- _What is needed_:
From the records below, please repeat exactly the line that has "return' :: a", the line that has "Lists instead somehow", and every line between them, and nothing else.

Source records
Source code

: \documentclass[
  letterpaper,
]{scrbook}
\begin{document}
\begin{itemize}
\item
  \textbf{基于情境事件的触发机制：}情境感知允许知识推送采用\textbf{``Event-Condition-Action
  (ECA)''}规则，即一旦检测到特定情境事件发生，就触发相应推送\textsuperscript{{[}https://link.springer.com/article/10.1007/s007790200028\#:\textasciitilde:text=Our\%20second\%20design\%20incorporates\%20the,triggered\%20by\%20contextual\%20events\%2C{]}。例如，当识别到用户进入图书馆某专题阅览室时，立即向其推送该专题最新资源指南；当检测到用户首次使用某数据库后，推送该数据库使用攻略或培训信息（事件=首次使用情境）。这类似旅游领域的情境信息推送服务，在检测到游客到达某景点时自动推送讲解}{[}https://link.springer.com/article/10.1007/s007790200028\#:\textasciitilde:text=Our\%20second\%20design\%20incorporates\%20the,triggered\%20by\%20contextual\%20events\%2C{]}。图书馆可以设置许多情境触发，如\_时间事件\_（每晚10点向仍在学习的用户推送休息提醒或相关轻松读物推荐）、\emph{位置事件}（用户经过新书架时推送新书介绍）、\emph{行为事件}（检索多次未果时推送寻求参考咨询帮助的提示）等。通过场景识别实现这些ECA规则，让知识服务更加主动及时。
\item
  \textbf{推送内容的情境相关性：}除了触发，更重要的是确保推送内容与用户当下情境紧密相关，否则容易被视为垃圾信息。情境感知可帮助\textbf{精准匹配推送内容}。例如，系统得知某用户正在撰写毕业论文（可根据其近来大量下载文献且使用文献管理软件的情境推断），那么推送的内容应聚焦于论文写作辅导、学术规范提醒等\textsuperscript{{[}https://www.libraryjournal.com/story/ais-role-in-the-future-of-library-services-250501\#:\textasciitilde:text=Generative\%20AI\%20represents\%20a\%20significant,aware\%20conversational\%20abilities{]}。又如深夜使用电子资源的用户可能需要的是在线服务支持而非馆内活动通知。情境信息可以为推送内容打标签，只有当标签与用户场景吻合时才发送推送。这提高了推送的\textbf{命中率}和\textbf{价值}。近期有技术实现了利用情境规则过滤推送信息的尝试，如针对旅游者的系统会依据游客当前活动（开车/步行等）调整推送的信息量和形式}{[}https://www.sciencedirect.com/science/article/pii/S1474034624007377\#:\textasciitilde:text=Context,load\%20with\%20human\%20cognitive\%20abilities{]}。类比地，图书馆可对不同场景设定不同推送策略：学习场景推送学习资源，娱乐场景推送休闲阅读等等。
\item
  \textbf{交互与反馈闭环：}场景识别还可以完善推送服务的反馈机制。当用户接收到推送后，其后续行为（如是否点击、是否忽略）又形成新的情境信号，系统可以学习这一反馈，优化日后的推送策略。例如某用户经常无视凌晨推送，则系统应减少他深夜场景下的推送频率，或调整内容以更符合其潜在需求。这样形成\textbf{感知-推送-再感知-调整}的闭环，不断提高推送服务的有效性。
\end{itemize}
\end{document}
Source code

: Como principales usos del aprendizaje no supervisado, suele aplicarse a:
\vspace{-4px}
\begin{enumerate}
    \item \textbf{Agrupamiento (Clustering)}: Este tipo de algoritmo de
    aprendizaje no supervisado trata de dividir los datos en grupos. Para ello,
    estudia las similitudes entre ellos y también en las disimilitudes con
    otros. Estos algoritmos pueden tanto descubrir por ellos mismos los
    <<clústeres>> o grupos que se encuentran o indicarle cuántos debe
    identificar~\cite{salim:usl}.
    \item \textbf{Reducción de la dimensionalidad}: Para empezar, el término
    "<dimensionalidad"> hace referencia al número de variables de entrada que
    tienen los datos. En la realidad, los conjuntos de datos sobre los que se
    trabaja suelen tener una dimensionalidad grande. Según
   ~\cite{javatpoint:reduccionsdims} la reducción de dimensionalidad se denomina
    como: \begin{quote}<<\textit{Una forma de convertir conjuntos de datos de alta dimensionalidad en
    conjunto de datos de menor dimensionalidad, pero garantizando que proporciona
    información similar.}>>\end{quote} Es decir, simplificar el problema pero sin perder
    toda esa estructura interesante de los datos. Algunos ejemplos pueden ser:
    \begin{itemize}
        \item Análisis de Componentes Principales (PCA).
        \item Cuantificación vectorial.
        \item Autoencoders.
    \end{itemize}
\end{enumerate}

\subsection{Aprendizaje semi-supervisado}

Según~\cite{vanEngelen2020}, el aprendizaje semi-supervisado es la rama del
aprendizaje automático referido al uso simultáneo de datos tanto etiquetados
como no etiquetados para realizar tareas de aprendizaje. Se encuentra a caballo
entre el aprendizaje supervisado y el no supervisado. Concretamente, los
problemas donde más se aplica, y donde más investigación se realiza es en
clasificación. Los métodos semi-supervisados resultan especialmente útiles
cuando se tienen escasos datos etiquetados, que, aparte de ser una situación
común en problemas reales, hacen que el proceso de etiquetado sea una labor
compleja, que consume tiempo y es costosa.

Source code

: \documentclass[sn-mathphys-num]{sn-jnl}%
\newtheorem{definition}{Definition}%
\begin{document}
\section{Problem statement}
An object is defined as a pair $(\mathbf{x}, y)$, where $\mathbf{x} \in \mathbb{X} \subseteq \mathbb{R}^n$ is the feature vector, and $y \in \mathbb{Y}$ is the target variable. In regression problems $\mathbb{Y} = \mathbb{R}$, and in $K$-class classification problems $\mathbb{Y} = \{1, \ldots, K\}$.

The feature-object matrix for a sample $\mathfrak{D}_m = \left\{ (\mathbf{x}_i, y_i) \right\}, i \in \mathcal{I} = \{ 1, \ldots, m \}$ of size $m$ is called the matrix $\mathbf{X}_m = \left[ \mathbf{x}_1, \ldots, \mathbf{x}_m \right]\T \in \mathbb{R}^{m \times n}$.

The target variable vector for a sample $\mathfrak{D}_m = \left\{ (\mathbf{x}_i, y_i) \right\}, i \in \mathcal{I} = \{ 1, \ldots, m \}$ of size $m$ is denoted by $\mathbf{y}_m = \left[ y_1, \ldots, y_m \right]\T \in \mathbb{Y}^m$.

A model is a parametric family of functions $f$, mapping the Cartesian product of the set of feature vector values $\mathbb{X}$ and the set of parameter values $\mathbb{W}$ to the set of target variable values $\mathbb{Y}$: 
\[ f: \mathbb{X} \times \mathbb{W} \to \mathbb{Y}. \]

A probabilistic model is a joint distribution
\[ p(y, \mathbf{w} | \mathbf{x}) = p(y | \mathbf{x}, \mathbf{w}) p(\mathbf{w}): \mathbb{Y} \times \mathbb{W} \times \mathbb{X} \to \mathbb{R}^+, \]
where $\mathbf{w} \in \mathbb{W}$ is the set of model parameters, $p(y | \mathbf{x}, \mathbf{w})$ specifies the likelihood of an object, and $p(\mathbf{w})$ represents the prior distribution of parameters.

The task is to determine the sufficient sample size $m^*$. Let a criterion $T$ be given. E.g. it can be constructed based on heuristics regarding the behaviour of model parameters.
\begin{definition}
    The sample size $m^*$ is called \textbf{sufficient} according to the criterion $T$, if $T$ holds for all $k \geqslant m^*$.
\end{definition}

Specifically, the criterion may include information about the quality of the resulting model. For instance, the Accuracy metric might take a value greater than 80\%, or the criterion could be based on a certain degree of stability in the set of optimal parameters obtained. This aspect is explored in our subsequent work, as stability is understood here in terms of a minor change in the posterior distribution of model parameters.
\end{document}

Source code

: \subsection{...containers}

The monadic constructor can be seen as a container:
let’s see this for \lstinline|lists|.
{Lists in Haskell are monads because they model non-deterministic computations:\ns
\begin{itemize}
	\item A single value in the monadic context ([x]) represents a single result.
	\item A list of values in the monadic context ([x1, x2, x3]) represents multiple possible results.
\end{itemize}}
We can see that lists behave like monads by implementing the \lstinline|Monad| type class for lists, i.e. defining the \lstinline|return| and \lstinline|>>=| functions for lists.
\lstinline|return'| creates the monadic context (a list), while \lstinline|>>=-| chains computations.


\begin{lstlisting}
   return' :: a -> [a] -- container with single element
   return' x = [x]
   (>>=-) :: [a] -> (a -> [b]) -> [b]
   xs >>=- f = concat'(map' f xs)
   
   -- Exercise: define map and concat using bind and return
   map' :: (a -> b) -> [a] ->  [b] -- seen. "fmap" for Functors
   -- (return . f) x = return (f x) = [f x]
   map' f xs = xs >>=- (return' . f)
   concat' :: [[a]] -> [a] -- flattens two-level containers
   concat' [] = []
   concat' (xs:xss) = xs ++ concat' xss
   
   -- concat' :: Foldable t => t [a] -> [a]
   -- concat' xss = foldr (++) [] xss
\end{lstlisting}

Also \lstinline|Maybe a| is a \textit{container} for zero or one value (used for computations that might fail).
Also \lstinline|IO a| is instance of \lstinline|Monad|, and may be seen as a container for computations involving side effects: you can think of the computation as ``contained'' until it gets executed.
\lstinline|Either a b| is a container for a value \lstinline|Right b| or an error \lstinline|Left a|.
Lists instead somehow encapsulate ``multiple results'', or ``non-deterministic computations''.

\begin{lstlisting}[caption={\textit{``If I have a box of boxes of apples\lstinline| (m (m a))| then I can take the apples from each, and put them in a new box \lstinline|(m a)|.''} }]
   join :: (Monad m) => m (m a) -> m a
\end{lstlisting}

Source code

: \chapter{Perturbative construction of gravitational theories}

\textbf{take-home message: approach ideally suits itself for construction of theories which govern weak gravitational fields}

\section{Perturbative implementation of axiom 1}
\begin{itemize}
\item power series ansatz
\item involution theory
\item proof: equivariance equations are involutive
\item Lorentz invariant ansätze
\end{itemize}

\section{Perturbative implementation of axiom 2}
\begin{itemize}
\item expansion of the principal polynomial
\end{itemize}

- _Answer box_:
   return' :: a -> [a] -- container with single element
   return' x = [x]
   (>>=-) :: [a] -> (a -> [b]) -> [b]
   xs >>=- f = concat'(map' f xs)
   
   -- Exercise: define map and concat using bind and return
   map' :: (a -> b) -> [a] ->  [b] -- seen. "fmap" for Functors
   -- (return . f) x = return (f x) = [f x]
   map' f xs = xs >>=- (return' . f)
   concat' :: [[a]] -> [a] -- flattens two-level containers
   concat' [] = []
   concat' (xs:xss) = xs ++ concat' xss
   
   -- concat' :: Foldable t => t [a] -> [a]
   -- concat' xss = foldr (++) [] xss
\end{lstlisting}

Also \lstinline|Maybe a| is a \textit{container} for zero or one value (used for computations that might fail).
Also \lstinline|IO a| is instance of \lstinline|Monad|, and may be seen as a container for computations involving side effects: you can think of the computation as ``contained'' until it gets executed.
\lstinline|Either a b| is a container for a value \lstinline|Right b| or an error \lstinline|Left a|.
Lists instead somehow encapsulate ``multiple results'', or ``non-deterministic computations''.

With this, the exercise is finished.